An illustration shows a three dimensional composite figure formed by a right triangular prism placed on top of a rectangular prism. The top, right, and front faces are visible. The faces and edges that are not visible are indicated by dashed lines. The rectangular prism has a length of 12 feet and a height of 8 feet. The width of the rectangular prism is 8 feet. The edges of the hidden side face of the right triangular prism align perfectly with the edges of the hidden top face of the rectangular prism. The right triangular prism is aligned to the left of the rectangular prism. The height of the right triangular prism is not shown. The total height of the left side of the figure is 20 feet. The right triangular prism has a width of 8 feet. The hypotenuse side of the right triangular prism has a length of 15 feet.
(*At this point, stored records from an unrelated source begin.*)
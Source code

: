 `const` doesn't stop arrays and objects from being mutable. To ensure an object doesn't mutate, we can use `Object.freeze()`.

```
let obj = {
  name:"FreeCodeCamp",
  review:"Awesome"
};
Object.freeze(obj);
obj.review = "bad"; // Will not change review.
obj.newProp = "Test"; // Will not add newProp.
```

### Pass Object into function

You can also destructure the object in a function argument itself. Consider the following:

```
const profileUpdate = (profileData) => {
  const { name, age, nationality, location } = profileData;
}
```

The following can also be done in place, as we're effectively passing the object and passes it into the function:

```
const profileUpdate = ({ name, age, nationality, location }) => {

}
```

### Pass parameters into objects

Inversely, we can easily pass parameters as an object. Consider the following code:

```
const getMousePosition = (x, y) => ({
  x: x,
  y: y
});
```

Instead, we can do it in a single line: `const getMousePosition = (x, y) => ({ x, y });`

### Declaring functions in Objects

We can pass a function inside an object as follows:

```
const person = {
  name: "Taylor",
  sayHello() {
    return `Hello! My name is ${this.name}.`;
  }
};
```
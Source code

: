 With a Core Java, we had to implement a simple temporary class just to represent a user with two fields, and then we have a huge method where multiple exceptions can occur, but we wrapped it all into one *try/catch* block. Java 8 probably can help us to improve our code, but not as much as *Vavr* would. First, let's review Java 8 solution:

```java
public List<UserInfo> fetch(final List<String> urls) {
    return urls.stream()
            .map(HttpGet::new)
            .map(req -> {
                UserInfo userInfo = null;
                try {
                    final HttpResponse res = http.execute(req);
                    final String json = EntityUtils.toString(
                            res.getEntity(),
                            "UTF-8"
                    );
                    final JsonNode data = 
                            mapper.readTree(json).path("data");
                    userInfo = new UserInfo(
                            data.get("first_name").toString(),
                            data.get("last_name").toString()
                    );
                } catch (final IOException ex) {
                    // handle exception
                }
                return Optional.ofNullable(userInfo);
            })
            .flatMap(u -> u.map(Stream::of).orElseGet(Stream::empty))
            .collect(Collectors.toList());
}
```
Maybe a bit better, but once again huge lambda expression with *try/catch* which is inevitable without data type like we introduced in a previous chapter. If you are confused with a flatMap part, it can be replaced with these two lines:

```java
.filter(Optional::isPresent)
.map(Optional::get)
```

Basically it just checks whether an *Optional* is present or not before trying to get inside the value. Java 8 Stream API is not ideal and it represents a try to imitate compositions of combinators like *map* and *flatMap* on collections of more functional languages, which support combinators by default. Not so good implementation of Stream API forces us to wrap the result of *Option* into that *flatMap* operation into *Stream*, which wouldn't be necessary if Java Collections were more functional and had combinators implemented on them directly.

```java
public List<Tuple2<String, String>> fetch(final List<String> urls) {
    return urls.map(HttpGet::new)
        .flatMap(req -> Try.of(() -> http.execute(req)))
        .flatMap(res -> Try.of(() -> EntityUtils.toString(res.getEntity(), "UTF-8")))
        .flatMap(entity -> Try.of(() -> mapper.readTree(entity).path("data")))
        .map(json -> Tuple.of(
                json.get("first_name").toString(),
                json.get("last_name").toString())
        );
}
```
What is the surface area of the figure?
(1 point)
ft.2
To find the surface area of the figure, we need to calculate the surface area of the rectangular prism and the surface areas of the two triangular faces of the right triangular prism.
Surface area of rectangular prism = 2lw + 2lh + 2wh
= 2(12)(8) + 2(12)(8) + 2(8)(8)
= 192 + 192 + 128
= 512 square feet
Surface area of each triangular face of the right triangular prism = 0.5 * base * height
= 0.5 * 8 * 15
= 60 square feet (for each face)
Since there are two triangular faces, the total surface area of the figure is:
512 + 60 + 60 = 632 square feet
So, the surface area of the figure is 632 square feet.
are you sure?
I apologize for the error in my previous response. Let's correct it:
Surface area of the rectangular prism = 2lw + 2lh + 2wh
= 2(12)(8) + 2(12)(8) + 2(8)(8)
= 192 + 192 + 128
= 512 square feet
The right triangular prism has 2 triangular faces and 3 rectangular faces (1 base and 2 lateral faces).
Surface area of each triangular face of the right triangular prism = 0.5 * base * height
= 0.5 * 8 * 15
= 60 square feet (for each face)
Surface area of the rectangular faces of the right triangular prism = lw
= 8 * 15
= 120 square feet (for each face)
Total surface area of the right triangular prism = 2(60) + 3(120)
= 120 + 360
= 480 square feet
Total surface area of the figure = surface area of the rectangular prism + surface area of the right triangular prism
= 512 + 480
= 992 square feet
Therefore, the correct surface area of the figure is 992 square feet. Thank you for pointing out the mistake.
try again your answer is wrong. please answer the question accurately
I apologize for the previous errors. Let's try again to calculate the surface area of the figure accurately.
Surface area of the rectangular prism = 2lw + 2lh + 2wh
= 2(12*8) + 2(12*8) + 2(8*8)
= 192 + 192 + 128
= 512 square feet
The right triangular prism has 2 triangular faces and 3 rectangular faces (1 base and 2 lateral faces).
Surface area of each triangular face of the right triangular prism = 0.5 * base * height
= 0.5 * 8 * 15
= 60 square feet (for each face)
Surface area of the rectangular faces of the right triangular prism = lw
= 8 * 15
= 120 square feet (for each face)
Total surface area of the right triangular prism = 2(60) + 3(120)
= 120 + 360
= 480 square feet
Total surface area of the figure = surface area of the rectangular prism + surface area of the right triangular prism
= 512 + 480
= 992 square feet
Therefore, the surface area of the figure is 992 square feet. Thank you for pointing out the previous mistakes.